The talks over the Darfur crisis - or Central African war if you prefer - seem to have gone ok. Sudan, Chad and the Central African Republic have agreed not to support the assortment of rebels attacking each other's countries. And the UN's given a timely warning of the spread of militia violence into the bits of eastern Chad flooded with Darfur refugees. Hopefully everyone will finally agree to let a UN-led force in to support the current weak deployment from the African Union. Equally hopefully, that would limit the spread of the violence. We've heard all this sort of thing before, but there's reason to be very cautiously optimistic, which is something.

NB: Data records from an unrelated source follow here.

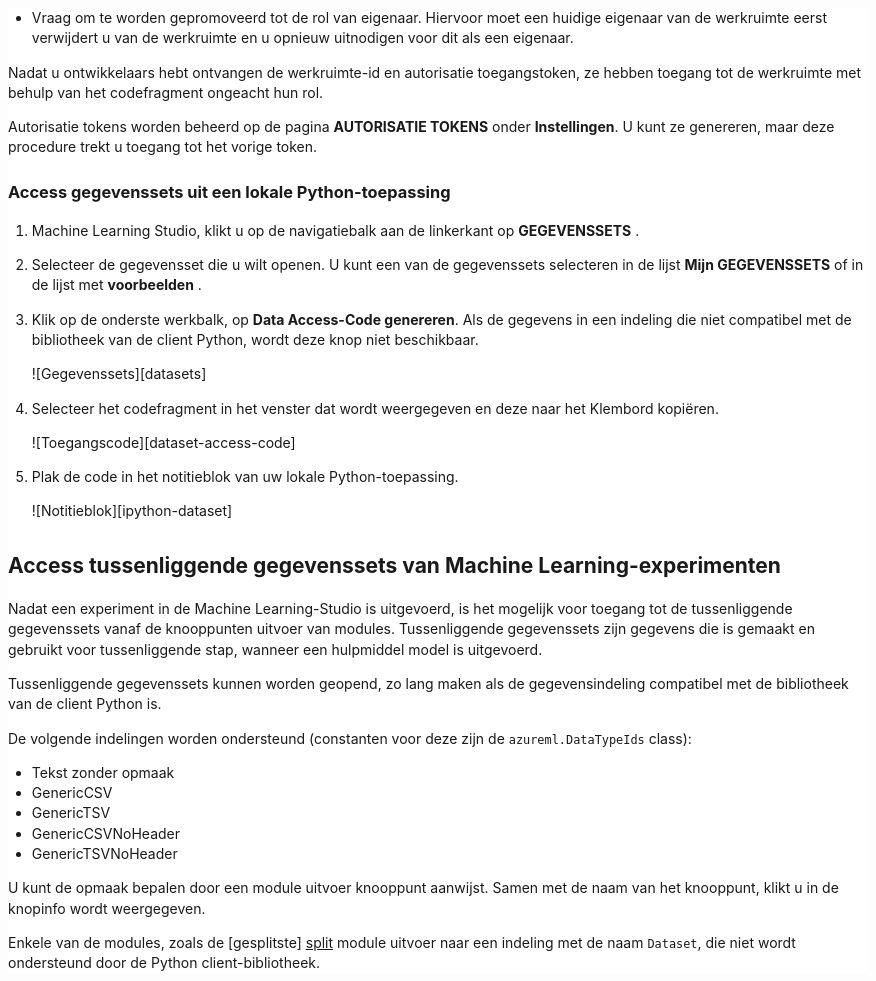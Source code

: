 - Vraag om te worden gepromoveerd tot de rol van eigenaar.  Hiervoor moet een huidige eigenaar van de werkruimte eerst verwijdert u van de werkruimte en u opnieuw uitnodigen voor dit als een eigenaar.

Nadat u ontwikkelaars hebt ontvangen de werkruimte-id en autorisatie toegangstoken, ze hebben toegang tot de werkruimte met behulp van het codefragment ongeacht hun rol.

Autorisatie tokens worden beheerd op de pagina **AUTORISATIE TOKENS** onder **Instellingen**. U kunt ze genereren, maar deze procedure trekt u toegang tot het vorige token.

### <a name="accessingDatasets"></a>Access gegevenssets uit een lokale Python-toepassing

1. Machine Learning Studio, klikt u op de navigatiebalk aan de linkerkant op **GEGEVENSSETS** .

2. Selecteer de gegevensset die u wilt openen. U kunt een van de gegevenssets selecteren in de lijst **Mijn GEGEVENSSETS** of in de lijst met **voorbeelden** .

3. Klik op de onderste werkbalk, op **Data Access-Code genereren**. Als de gegevens in een indeling die niet compatibel met de bibliotheek van de client Python, wordt deze knop niet beschikbaar.

    ![Gegevenssets][datasets]

4. Selecteer het codefragment in het venster dat wordt weergegeven en deze naar het Klembord kopiëren.

    ![Toegangscode][dataset-access-code]

5. Plak de code in het notitieblok van uw lokale Python-toepassing.

    ![Notitieblok][ipython-dataset]

## <a name="accessingIntermediateDatasets"></a>Access tussenliggende gegevenssets van Machine Learning-experimenten

Nadat een experiment in de Machine Learning-Studio is uitgevoerd, is het mogelijk voor toegang tot de tussenliggende gegevenssets vanaf de knooppunten uitvoer van modules. Tussenliggende gegevenssets zijn gegevens die is gemaakt en gebruikt voor tussenliggende stap, wanneer een hulpmiddel model is uitgevoerd.

Tussenliggende gegevenssets kunnen worden geopend, zo lang maken als de gegevensindeling compatibel met de bibliotheek van de client Python is.

De volgende indelingen worden ondersteund (constanten voor deze zijn de `azureml.DataTypeIds` class):

 - Tekst zonder opmaak
 - GenericCSV
 - GenericTSV
 - GenericCSVNoHeader
 - GenericTSVNoHeader

U kunt de opmaak bepalen door een module uitvoer knooppunt aanwijst. Samen met de naam van het knooppunt, klikt u in de knopinfo wordt weergegeven.

Enkele van de modules, zoals de [gesplitste] [ split] module uitvoer naar een indeling met de naam `Dataset`, die niet wordt ondersteund door de Python client-bibliotheek.


[convert-to-csv]: https://msdn.microsoft.com/library/azure/faa6ba63-383c-4086-ba58-7abf26b85814/
[split]: https://msdn.microsoft.com/library/azure/70530644-c97a-4ab6-85f7-88bf30a8be5f/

The French can probably feel pretty pleased with themselves having knocked heads together at the summit in Cannes. But this interview with Rwanda's President Kagame offers a lesson in how the French style of diplomacy has failed in Africa in the recent past. As the leader of a Tutsi rebel army it was Kagame who led his people to victory in the 1994 civil war, but not before up to a million Tutsi and moderate Hutu civilians had been slaughtered by Hutu militia. Kagame hates the French for their arms shipments to the Hutus before the genocide began, and their continual attempts to blame him for kicking off the whole thing by assassinating the presidents of both Rwanda and Burundi. They won't let that allegation drop, so he's finally turning his back on them to join the Commonwealth.
One subtext of the French involvement in Rwanda before 1994, and in the Darfur crisis now, is an effort by Paris to retain its influence over French-speaking Africa. That led them to arm and support some of the world's most evil men in Rwanda, who went on to carry out a terrible genocide. If France is to play the honest broker now, it must leave such selfish ambitions aside.